By using the router, it seems obvious to me that variables are not
shared, else we could make nodejs-like apps, but it seems PHP is not
capable of doing something like this.
Documentation states it's singlethreaded, so it appears that it would behave the same as if you wrote while(true) { // all your processing here }.
It's a playtoy designed to quickly check a few things if you can't be bothered to set up a proper web server before trying out your code.
Is it really possible to make a full-stateless application with
Symfony? e.g. I send two different requests to the same kernel object,
in this case, is there any possibility that the two requests create a
conflict in Symfony core components?
Why would it go to the same kernel object? Why not design your app in such a way that it's not relevant which object or even processing server gets the request? Why not design for redundancy and high availability from the get go? HTTP = stateless by default. Your task = make it irrelevant what processes the request. It's not difficult to do so, if you avoid coupling with the actual processing server (example: don't store sessions to local filesystem etc.)
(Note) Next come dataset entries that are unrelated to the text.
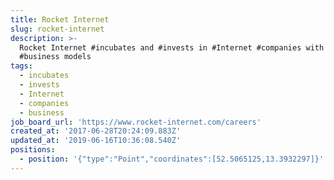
 ```yaml
---
title: Rocket Internet
slug: rocket-internet
description: >-
  Rocket Internet #incubates and #invests in #Internet #companies with proven
  #business models
tags:
  - incubates
  - invests
  - Internet
  - companies
  - business
job_board_url: 'https://www.rocket-internet.com/careers'
created_at: '2017-06-28T20:24:09.883Z'
updated_at: '2019-06-16T10:36:08.540Z'
positions:
  - position: '{"type":"Point","coordinates":[52.5065125,13.3932297]}'
---
```


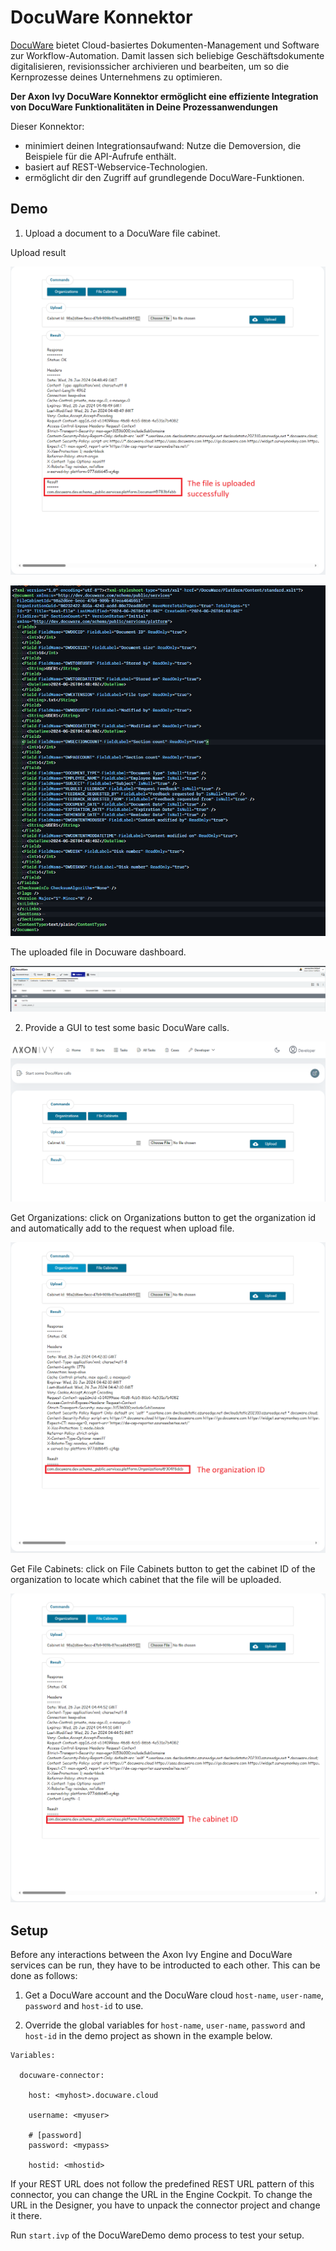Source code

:# DocuWare Konnektor

 [DocuWare](https://start.docuware.com/) bietet Cloud-basiertes Dokumenten-Management und Software zur Workflow-Automation. Damit lassen sich beliebige Geschäftsdokumente digitalisieren, revisionssicher archivieren und bearbeiten, um so die Kernprozesse deines Unternehmens zu optimieren.

**Der Axon Ivy DocuWare Konnektor ermöglicht eine effiziente Integration von DocuWare Funktionalitäten in Deine Prozessanwendungen**

Dieser Konnektor:

- minimiert deinen Integrationsaufwand: Nutze die Demoversion, die Beispiele für die API-Aufrufe enthält.
- basiert auf REST-Webservice-Technologien.
- ermöglicht dir den Zugriff auf grundlegende DocuWare-Funktionen.

## Demo

1. Upload a document to a DocuWare file cabinet.

Upload result

![demo-dialog](images/demo1.png)

![demo-dialog](images/demo2.png)

The uploaded file in Docuware dashboard.

![demo-dialog](images/demo3.png)

2. Provide a GUI to test some basic DocuWare calls.

![demo-dialog](images/demo4.png)

Get Organizations: click on Organizations button to get the organization id and automatically add to the request when upload file.

![demo-dialog](images/demo5.png)

Get File Cabinets: click on File Cabinets button to get the cabinet ID of the organization to locate which cabinet that the file will be uploaded.

![demo-dialog](images/demo6.png)

## Setup

Before any interactions between the Axon Ivy Engine and DocuWare services can be run, they have to be introducted to each other. This can be done as follows:

1. Get a DocuWare account and the DocuWare cloud `host-name`, `user-name`, `password` and `host-id` to use.

1. Override the global variables for `host-name`, `user-name`, `password` and `host-id` in the demo project as shown in the example below.

```
Variables:
  
  docuware-connector:
  
    host: <myhost>.docuware.cloud

    username: <myuser>
  
    # [password]
    password: <mypass>
    
    hostid: <mhostid>
```

If your REST URL does not follow the predefined REST URL pattern of this connector, you can change the URL in the Engine Cockpit. To change the URL in the Designer, you have to unpack the connector project and change it there.

Run `start.ivp` of the DocuWareDemo demo process to test your setup.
Actually, the idea of "Create a kernel -> start server -> on request,
make the kernel handle it" behavior would be awesome, because it would
be something quite similar to NodeJS, but actually, the PHP paradigm
is not compatible with this because we would need each request to be
handled asynchronously. But if a kernel and its container is
stateless, then, there should be a way to do something like that,
shouldn't it?
Actually, nginx + php-fpm behave almost identical to node.js.
nginx uses a reactor to handle all connections on the same thread. Node.js does the exact same thing. What you do is create a closure / callback that is fed into Node's libraries and I/O is handled in a threaded environment. Multithreading is abstracted from you (related to I/O, not CPU). That's why you can experience that Node.js blocks when it's asked to do a CPU intensive task.
nginx implements the exact same concept, except this callback isn't a closure written in javascript. It's a callback that expects an answer from php-fpm during <timeout> seconds. Nginx takes care of async for you. What your task is is to write what you want in PHP. Now, if you're reading a huge file, then async code in your PHP would make sense, except it's not really needed.
With nginx and sending off requests for processing to a fastcgi worker, scaling becomes trivial. For example, let's assume that 1 PHP machine isn't enough to deal with the amount of requests you're dealing with. No problem, add more machines to nginx's pool.
This is taken from nginx docs:
upstream backend {
server backend1.example.com weight=5;
server backend2.example.com:8080;
server unix:/tmp/backend3;
server backup1.example.com:8080 backup;
server backup2.example.com:8080 backup;
}
server {
location / {
proxy_pass http://backend;
}
}
You define a pool of servers and then assign various weights / proxying options related to balancing how requests are handled.
However, the important part is that you can add more servers to cope with availability requirements.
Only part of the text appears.